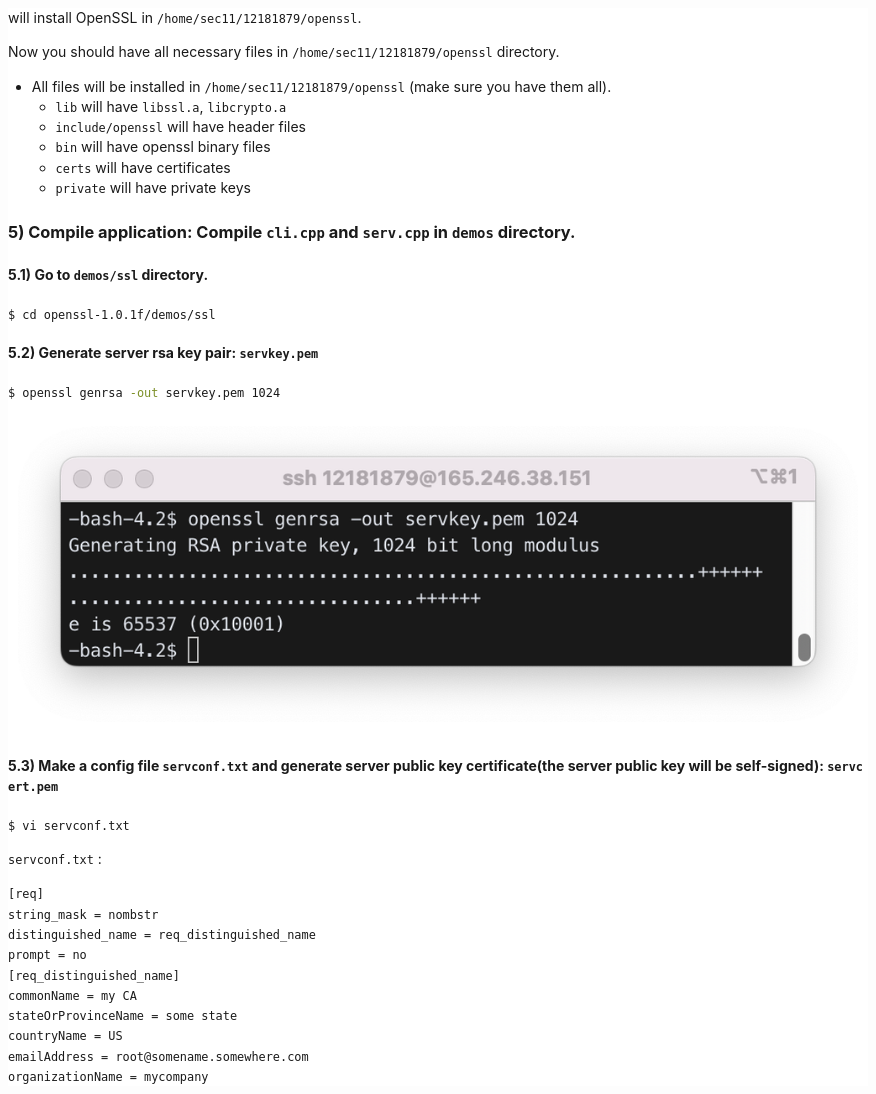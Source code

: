 will install OpenSSL in `/home/sec11/12181879/openssl`.

Now you should have all necessary files in `/home/sec11/12181879/openssl` directory.

- All files will be installed in `/home/sec11/12181879/openssl` (make sure you have them all).
  - `lib` will have `libssl.a`, `libcrypto.a`
  - `include/openssl` will have header files
  - `bin` will have openssl binary files
  - `certs` will have certificates
  - `private` will have private keys

### 5) Compile application: Compile `cli.cpp` and `serv.cpp` in `demos` directory.

#### 5.1) Go to `demos/ssl` directory.

```bash
$ cd openssl-1.0.1f/demos/ssl
```

#### 5.2) Generate server rsa key pair: `servkey.pem`

```bash
$ openssl genrsa -out servkey.pem 1024
```

![](img/s5-2.png)

#### 5.3) Make a config file `servconf.txt` and generate server public key certificate(the server public key will be self-signed): `servcert.pem`

```bash
$ vi servconf.txt
```

`servconf.txt` :

```
[req]
string_mask = nombstr
distinguished_name = req_distinguished_name
prompt = no
[req_distinguished_name]
commonName = my CA
stateOrProvinceName = some state
countryName = US
emailAddress = root@somename.somewhere.com
organizationName = mycompany
```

-- DIRECTIONS --
With the pictures omitted, restate every entry above word for word.

-- PROBLEM SOLUTION --
Source code

: will install OpenSSL in `/home/sec11/12181879/openssl`.

Now you should have all necessary files in `/home/sec11/12181879/openssl` directory.

- All files will be installed in `/home/sec11/12181879/openssl` (make sure you have them all).
  - `lib` will have `libssl.a`, `libcrypto.a`
  - `include/openssl` will have header files
  - `bin` will have openssl binary files
  - `certs` will have certificates
  - `private` will have private keys

### 5) Compile application: Compile `cli.cpp` and `serv.cpp` in `demos` directory.

#### 5.1) Go to `demos/ssl` directory.

```bash
$ cd openssl-1.0.1f/demos/ssl
```

#### 5.2) Generate server rsa key pair: `servkey.pem`

```bash
$ openssl genrsa -out servkey.pem 1024
```

![](img/s5-2.png)

#### 5.3) Make a config file `servconf.txt` and generate server public key certificate(the server public key will be self-signed): `servcert.pem`

```bash
$ vi servconf.txt
```

`servconf.txt` :

```
[req]
string_mask = nombstr
distinguished_name = req_distinguished_name
prompt = no
[req_distinguished_name]
commonName = my CA
stateOrProvinceName = some state
countryName = US
emailAddress = root@somename.somewhere.com
organizationName = mycompany
```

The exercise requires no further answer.